Semences paysannes, sorgho, kernza... Diversifier les céréales
De plus en plus, la traditionnelle graine blonde laisse place à d'autres céréales. Parmi elles, le sorgho, originaire d'Afrique et connu pour sa résistance à la sécheresse. La France en est devenue le premier producteur européen avec une surface qui a plus que triplé entre 2016 et 2021. Cette plante peut servir d'alimentation pour les bovins et peut aussi remplacer le blé dans la confection de pates, avec la spécificité d'être sans gluten.
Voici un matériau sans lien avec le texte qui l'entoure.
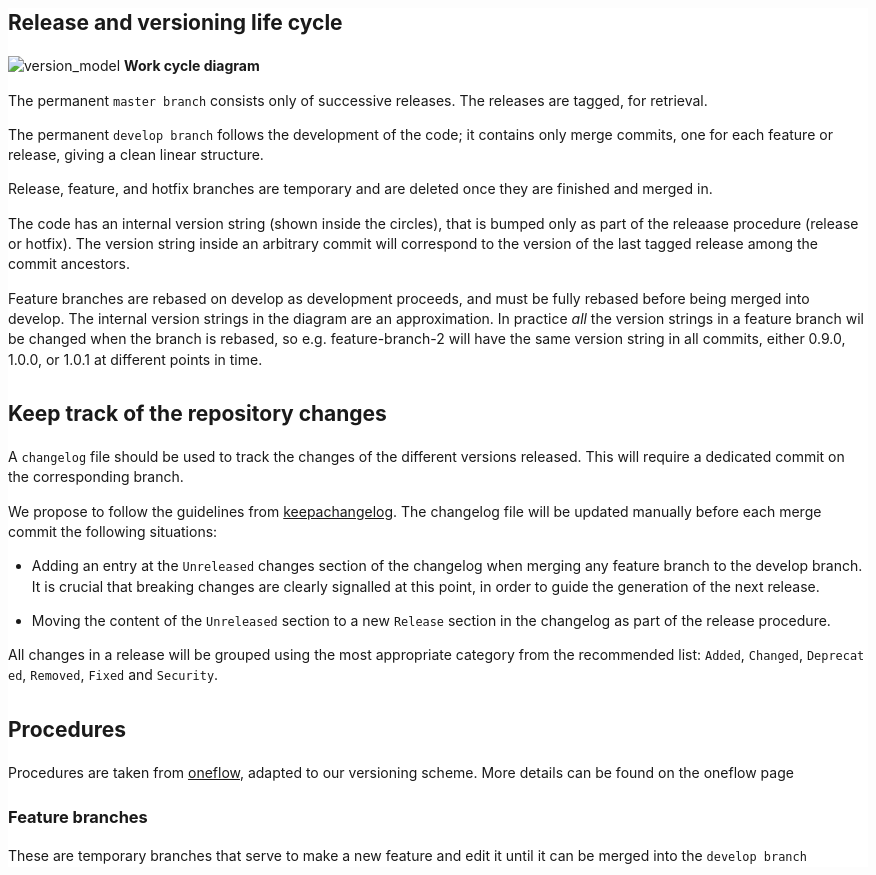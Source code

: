 
## Release and versioning life cycle

![version_model](Oneflow_work_cycle.png)
**Work cycle diagram**

The permanent `master branch` consists only of successive releases. The releases are 
tagged, for retrieval. 

The permanent `develop branch` follows the development of the code; it contains only 
merge commits, one for each feature or release, giving a clean linear structure. 

Release, feature, and hotfix branches are temporary and are deleted once they are
finished and merged in.

The code has an internal version string (shown inside the circles), that is bumped 
only as part of the releaase procedure (release or hotfix). The version string inside 
an arbitrary commit will correspond to the version of the last tagged release among 
the commit ancestors. 

Feature branches are rebased on develop as development proceeds, and must be fully 
rebased before being merged into develop. The internal version strings in the diagram
are an approximation. In practice *all* the version strings in a feature branch wil be
changed when the branch is rebased, so e.g. feature-branch-2 will have the same
version string in all commits, either 0.9.0, 1.0.0, or 1.0.1 at different points in time. 

## Keep track of the repository changes

A `changelog` file should be used to track the changes of the different versions released.
This will require a dedicated commit on the corresponding branch.

We propose to follow the guidelines from [keepachangelog](https://keepachangelog.com/en/1.0.0/).
The changelog file will be updated manually before each merge commit the following situations:

- Adding an entry at the `Unreleased` changes section of the changelog when merging any
  feature branch to the develop branch. It is crucial that breaking changes are clearly
  signalled at this point, in order to guide the generation of the next release.
  
- Moving the content of the `Unreleased` section to a new `Release` section in the 
  changelog as part of the release procedure.

All changes in a release will be grouped using the most appropriate category from the
recommended list: `Added`, `Changed`, `Deprecated`, `Removed`, `Fixed` and `Security`.

## Procedures

Procedures are taken from [oneflow](https://www.endoflineblog.com/implementing-oneflow-on-github-bitbucket-and-gitlab#feature-branches), 
adapted to our versioning scheme. More details can be found on the oneflow page

### Feature branches

These are temporary branches that serve to make a new feature and edit it until it can be merged into 
the `develop branch`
"Le but est de lisser les risques grâce à la diversité. Le Sorgho permet de sécuriser des régions comme le sud, plus touchées par le changement climatique. Il ne remplacera pas le blé, hyperproductif, qui reste une des cultures les plus faisables", nuance Marie Le Neouanic. Toutefois, le sorgho connaît aussi des hauts et de bas. Sa production a été réduite de 30% en 2022 à cause de la sécheresse. De nombreuses autres expérimentations voient le jour comme le kernza, une céréale au rendement faible mais à la résistance élevée aux aléas.
"Faire changer les habitudes de consommation"
"Mais c'est un travail de longue haleine de faire changer les habitudes de consommation, surtout sur des produits inconnus", regrette Maéva Colombet, conseillère à la chambre d'agriculture du Tarn. Pour l'instant, dans ce département, la proposition de produits nouveaux est plutôt poussée par des initiatives locales, comme une brasserie utilisant du sorgho et du millet. "Malheureusement, aujourd'hui les acteurs de l'agro-alimentaire se préoccupent peu des contraintes des agriculteurs", lance la conseillère.
Au-delà de renouveler les céréales ou variétés, il est aussi et surtout question de changer les pratiques. "Le changement climatique et les évolutions réglementaires nous poussent à réduire l'usage d'intrants chimiques et à remettre de la biodiversité, affirme Marie Le Nouanic, de la coopérative NatUp. C'est un cercle vertueux avec des solutions qui luttent contre changement climatique et aident à s'y adapter." Couverts végétaux, rotations, ajout de biostimulants, plantation de haies... Il y a du pain sur la planche.